Dataset records:
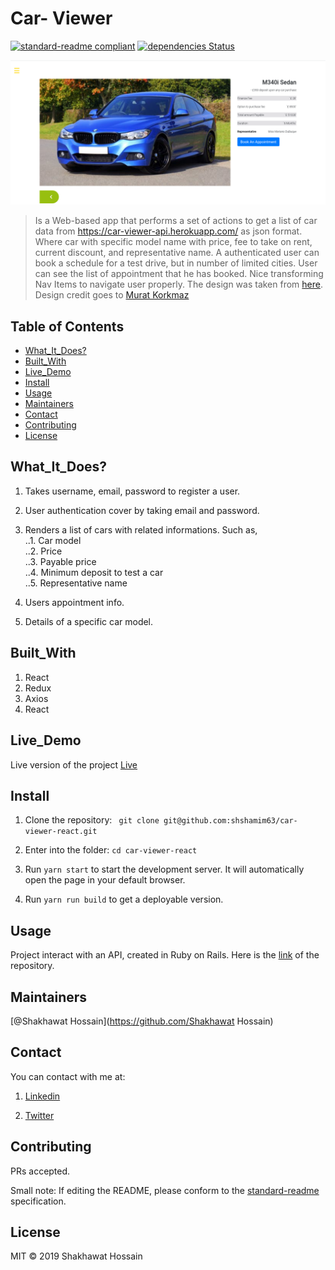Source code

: # Car- Viewer
[![standard-readme compliant](https://img.shields.io/badge/standard--readme-OK-green.svg?style=flat-square)](https://github.com/RichardLitt/standard-readme)
[![dependencies Status](https://david-dm.org/dwyl/esta/status.svg)](https://david-dm.org/dwyl/esta)

![car](font.png)

> Is a Web-based app that performs a set of actions to get a list of car data from https://car-viewer-api.herokuapp.com/ as json format. Where car with specific model name with price, fee to take on rent, current discount, and representative name. A authenticated user can book a schedule for a test drive, but in number of limited cities. User can see the list of appointment that he has booked. Nice transforming Nav Items to navigate user properly. The design was taken from [here](https://www.behance.net/gallery/26425031/Vespa-Responsive-Redesign). Design credit goes to [Murat Korkmaz](https://www.behance.net/muratk)

## Table of Contents

- [What_It_Does?](#What_It_Does?)
- [Built_With](#Built_With)
- [Live_Demo](#Live_Demo)
- [Install](#install)
- [Usage](#usage)
- [Maintainers](#maintainers)
- [Contact](#contact)
- [Contributing](#contributing)
- [License](#license)


## What_It_Does?

1. Takes username, email, password to register a user.

2. User authentication cover by taking email and password.
3. Renders a list of cars with related informations. Such as,<br>
..1. Car model<br>
..2. Price<br>
..3. Payable price<br>
..4. Minimum deposit to test a car<br>
..5. Representative name<br>
4. Users appointment info.
5. Details of a specific car model.

## Built_With

1. React
2. Redux
3. Axios
4. React

## Live_Demo
Live version of the project [Live](https://car-viewer.netlify.com/)
## Install

1. Clone the repository: ` git clone git@github.com:shshamim63/car-viewer-react.git`

2. Enter into the folder: `cd car-viewer-react`
3. Run `yarn start` to start the development server. It will automatically open the page in your default browser.
4. Run `yarn run build` to get a deployable version.

## Usage

Project interact with an API, created in Ruby on Rails. Here is the [link](git@github.com:shshamim63/car-viewer-api.git) of the repository.

## Maintainers

[@Shakhawat Hossain](https://github.com/Shakhawat Hossain)

## Contact
You can contact with me at:
1. [Linkedin](https://www.linkedin.com/in/shakhawathossainshamim/)

2. [Twitter](https://twitter.com/Shshamim090)

## Contributing

PRs accepted.

Small note: If editing the README, please conform to the [standard-readme](https://github.com/RichardLitt/standard-readme) specification.

## License

MIT © 2019 Shakhawat Hossain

Work instruction:
Your answer should hold only the lines from the one with "Small note: If" through the end of the listing above, both ends included, written out exactly.

Solution to the problem:
Small note: If editing the README, please conform to the [standard-readme](https://github.com/RichardLitt/standard-readme) specification.

## License

MIT © 2019 Shakhawat Hossain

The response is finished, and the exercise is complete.